> Assignment:
Reproduce the whole listing, keeping every character the same.

> Given data:
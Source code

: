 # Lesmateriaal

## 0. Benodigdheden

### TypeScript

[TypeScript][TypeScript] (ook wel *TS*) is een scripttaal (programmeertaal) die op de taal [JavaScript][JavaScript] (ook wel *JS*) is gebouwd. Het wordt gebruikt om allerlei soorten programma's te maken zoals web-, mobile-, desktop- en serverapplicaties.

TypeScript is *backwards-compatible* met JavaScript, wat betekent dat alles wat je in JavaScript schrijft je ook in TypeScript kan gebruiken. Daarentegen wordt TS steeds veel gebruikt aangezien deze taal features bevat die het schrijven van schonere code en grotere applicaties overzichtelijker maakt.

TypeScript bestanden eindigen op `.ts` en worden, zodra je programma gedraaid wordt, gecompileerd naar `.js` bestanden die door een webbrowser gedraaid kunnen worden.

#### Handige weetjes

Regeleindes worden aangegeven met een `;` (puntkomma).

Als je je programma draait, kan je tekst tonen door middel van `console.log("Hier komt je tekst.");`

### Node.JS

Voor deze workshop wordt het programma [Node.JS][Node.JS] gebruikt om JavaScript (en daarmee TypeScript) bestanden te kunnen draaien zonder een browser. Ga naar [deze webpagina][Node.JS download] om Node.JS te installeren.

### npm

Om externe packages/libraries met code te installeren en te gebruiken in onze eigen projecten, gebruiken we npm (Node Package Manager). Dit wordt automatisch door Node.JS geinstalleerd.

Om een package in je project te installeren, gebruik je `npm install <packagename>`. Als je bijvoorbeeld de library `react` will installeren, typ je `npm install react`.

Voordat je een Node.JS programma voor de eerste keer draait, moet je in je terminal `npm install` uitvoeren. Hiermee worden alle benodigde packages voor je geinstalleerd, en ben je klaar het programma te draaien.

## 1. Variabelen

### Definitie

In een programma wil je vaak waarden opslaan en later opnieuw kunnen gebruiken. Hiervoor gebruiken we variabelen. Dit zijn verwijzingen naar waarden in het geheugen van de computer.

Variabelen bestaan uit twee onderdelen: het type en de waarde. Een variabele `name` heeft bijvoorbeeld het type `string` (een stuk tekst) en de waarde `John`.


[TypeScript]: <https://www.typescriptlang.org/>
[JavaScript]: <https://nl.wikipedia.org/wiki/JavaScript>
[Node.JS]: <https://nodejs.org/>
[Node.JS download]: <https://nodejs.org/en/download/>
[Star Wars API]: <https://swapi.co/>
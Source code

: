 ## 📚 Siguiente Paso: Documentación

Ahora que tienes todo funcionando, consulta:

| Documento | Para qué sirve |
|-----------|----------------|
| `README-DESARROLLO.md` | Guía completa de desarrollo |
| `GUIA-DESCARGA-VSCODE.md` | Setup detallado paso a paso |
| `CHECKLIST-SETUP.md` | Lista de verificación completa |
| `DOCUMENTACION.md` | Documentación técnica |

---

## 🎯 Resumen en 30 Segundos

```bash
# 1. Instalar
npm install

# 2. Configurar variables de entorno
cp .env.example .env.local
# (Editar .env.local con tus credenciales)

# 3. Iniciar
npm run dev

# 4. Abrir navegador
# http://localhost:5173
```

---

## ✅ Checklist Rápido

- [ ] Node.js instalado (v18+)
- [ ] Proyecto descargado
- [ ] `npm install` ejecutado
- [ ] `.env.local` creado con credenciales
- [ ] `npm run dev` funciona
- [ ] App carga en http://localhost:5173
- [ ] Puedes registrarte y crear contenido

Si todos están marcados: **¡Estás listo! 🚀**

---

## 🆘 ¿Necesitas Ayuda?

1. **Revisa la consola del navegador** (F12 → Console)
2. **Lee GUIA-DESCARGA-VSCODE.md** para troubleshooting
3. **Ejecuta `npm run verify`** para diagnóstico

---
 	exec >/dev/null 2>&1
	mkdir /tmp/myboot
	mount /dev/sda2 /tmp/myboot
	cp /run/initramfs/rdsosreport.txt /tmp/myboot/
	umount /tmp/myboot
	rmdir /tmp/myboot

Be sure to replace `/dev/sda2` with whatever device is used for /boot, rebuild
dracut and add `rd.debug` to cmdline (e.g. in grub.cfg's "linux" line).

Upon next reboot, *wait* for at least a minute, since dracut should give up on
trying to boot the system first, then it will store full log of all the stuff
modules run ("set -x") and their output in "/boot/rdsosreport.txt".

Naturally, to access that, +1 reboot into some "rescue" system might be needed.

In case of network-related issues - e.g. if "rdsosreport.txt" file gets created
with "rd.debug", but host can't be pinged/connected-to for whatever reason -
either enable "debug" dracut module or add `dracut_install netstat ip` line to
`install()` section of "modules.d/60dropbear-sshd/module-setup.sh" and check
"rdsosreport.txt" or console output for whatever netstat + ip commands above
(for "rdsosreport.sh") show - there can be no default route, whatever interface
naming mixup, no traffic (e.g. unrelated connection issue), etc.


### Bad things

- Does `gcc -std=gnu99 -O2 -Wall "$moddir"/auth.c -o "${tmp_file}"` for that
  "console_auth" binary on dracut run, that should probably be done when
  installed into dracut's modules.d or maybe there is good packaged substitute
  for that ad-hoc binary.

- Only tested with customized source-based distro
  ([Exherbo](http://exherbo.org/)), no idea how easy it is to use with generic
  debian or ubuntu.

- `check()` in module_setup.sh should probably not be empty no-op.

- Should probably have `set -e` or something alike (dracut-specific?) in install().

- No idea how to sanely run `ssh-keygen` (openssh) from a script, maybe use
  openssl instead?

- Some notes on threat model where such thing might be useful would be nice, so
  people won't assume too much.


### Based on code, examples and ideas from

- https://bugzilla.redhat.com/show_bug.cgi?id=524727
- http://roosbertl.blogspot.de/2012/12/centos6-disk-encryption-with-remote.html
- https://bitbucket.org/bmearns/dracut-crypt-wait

> Result for this task:
Source code

: # Lesmateriaal

## 0. Benodigdheden

### TypeScript

[TypeScript][TypeScript] (ook wel *TS*) is een scripttaal (programmeertaal) die op de taal [JavaScript][JavaScript] (ook wel *JS*) is gebouwd. Het wordt gebruikt om allerlei soorten programma's te maken zoals web-, mobile-, desktop- en serverapplicaties.

TypeScript is *backwards-compatible* met JavaScript, wat betekent dat alles wat je in JavaScript schrijft je ook in TypeScript kan gebruiken. Daarentegen wordt TS steeds veel gebruikt aangezien deze taal features bevat die het schrijven van schonere code en grotere applicaties overzichtelijker maakt.

TypeScript bestanden eindigen op `.ts` en worden, zodra je programma gedraaid wordt, gecompileerd naar `.js` bestanden die door een webbrowser gedraaid kunnen worden.

#### Handige weetjes

Regeleindes worden aangegeven met een `;` (puntkomma).

Als je je programma draait, kan je tekst tonen door middel van `console.log("Hier komt je tekst.");`

### Node.JS

Voor deze workshop wordt het programma [Node.JS][Node.JS] gebruikt om JavaScript (en daarmee TypeScript) bestanden te kunnen draaien zonder een browser. Ga naar [deze webpagina][Node.JS download] om Node.JS te installeren.

### npm

Om externe packages/libraries met code te installeren en te gebruiken in onze eigen projecten, gebruiken we npm (Node Package Manager). Dit wordt automatisch door Node.JS geinstalleerd.

Om een package in je project te installeren, gebruik je `npm install <packagename>`. Als je bijvoorbeeld de library `react` will installeren, typ je `npm install react`.

Voordat je een Node.JS programma voor de eerste keer draait, moet je in je terminal `npm install` uitvoeren. Hiermee worden alle benodigde packages voor je geinstalleerd, en ben je klaar het programma te draaien.

## 1. Variabelen

### Definitie

In een programma wil je vaak waarden opslaan en later opnieuw kunnen gebruiken. Hiervoor gebruiken we variabelen. Dit zijn verwijzingen naar waarden in het geheugen van de computer.

Variabelen bestaan uit twee onderdelen: het type en de waarde. Een variabele `name` heeft bijvoorbeeld het type `string` (een stuk tekst) en de waarde `John`.


[TypeScript]: <https://www.typescriptlang.org/>
[JavaScript]: <https://nl.wikipedia.org/wiki/JavaScript>
[Node.JS]: <https://nodejs.org/>
[Node.JS download]: <https://nodejs.org/en/download/>
[Star Wars API]: <https://swapi.co/>
Source code

: ## 📚 Siguiente Paso: Documentación

Ahora que tienes todo funcionando, consulta:

| Documento | Para qué sirve |
|-----------|----------------|
| `README-DESARROLLO.md` | Guía completa de desarrollo |
| `GUIA-DESCARGA-VSCODE.md` | Setup detallado paso a paso |
| `CHECKLIST-SETUP.md` | Lista de verificación completa |
| `DOCUMENTACION.md` | Documentación técnica |

---

## 🎯 Resumen en 30 Segundos

```bash
# 1. Instalar
npm install

# 2. Configurar variables de entorno
cp .env.example .env.local
# (Editar .env.local con tus credenciales)

# 3. Iniciar
npm run dev

# 4. Abrir navegador
# http://localhost:5173
```

---

## ✅ Checklist Rápido

- [ ] Node.js instalado (v18+)
- [ ] Proyecto descargado
- [ ] `npm install` ejecutado
- [ ] `.env.local` creado con credenciales
- [ ] `npm run dev` funciona
- [ ] App carga en http://localhost:5173
- [ ] Puedes registrarte y crear contenido

Si todos están marcados: **¡Estás listo! 🚀**

---

## 🆘 ¿Necesitas Ayuda?

1. **Revisa la consola del navegador** (F12 → Console)
2. **Lee GUIA-DESCARGA-VSCODE.md** para troubleshooting
3. **Ejecuta `npm run verify`** para diagnóstico

---
 	exec >/dev/null 2>&1
	mkdir /tmp/myboot
	mount /dev/sda2 /tmp/myboot
	cp /run/initramfs/rdsosreport.txt /tmp/myboot/
	umount /tmp/myboot
	rmdir /tmp/myboot

Be sure to replace `/dev/sda2` with whatever device is used for /boot, rebuild
dracut and add `rd.debug` to cmdline (e.g. in grub.cfg's "linux" line).

Upon next reboot, *wait* for at least a minute, since dracut should give up on
trying to boot the system first, then it will store full log of all the stuff
modules run ("set -x") and their output in "/boot/rdsosreport.txt".

Naturally, to access that, +1 reboot into some "rescue" system might be needed.

In case of network-related issues - e.g. if "rdsosreport.txt" file gets created
with "rd.debug", but host can't be pinged/connected-to for whatever reason -
either enable "debug" dracut module or add `dracut_install netstat ip` line to
`install()` section of "modules.d/60dropbear-sshd/module-setup.sh" and check
"rdsosreport.txt" or console output for whatever netstat + ip commands above
(for "rdsosreport.sh") show - there can be no default route, whatever interface
naming mixup, no traffic (e.g. unrelated connection issue), etc.


### Bad things

- Does `gcc -std=gnu99 -O2 -Wall "$moddir"/auth.c -o "${tmp_file}"` for that
  "console_auth" binary on dracut run, that should probably be done when
  installed into dracut's modules.d or maybe there is good packaged substitute
  for that ad-hoc binary.

- Only tested with customized source-based distro
  ([Exherbo](http://exherbo.org/)), no idea how easy it is to use with generic
  debian or ubuntu.

- `check()` in module_setup.sh should probably not be empty no-op.

- Should probably have `set -e` or something alike (dracut-specific?) in install().

- No idea how to sanely run `ssh-keygen` (openssh) from a script, maybe use
  openssl instead?

- Some notes on threat model where such thing might be useful would be nice, so
  people won't assume too much.


### Based on code, examples and ideas from

- https://bugzilla.redhat.com/show_bug.cgi?id=524727
- http://roosbertl.blogspot.de/2012/12/centos6-disk-encryption-with-remote.html
- https://bitbucket.org/bmearns/dracut-crypt-wait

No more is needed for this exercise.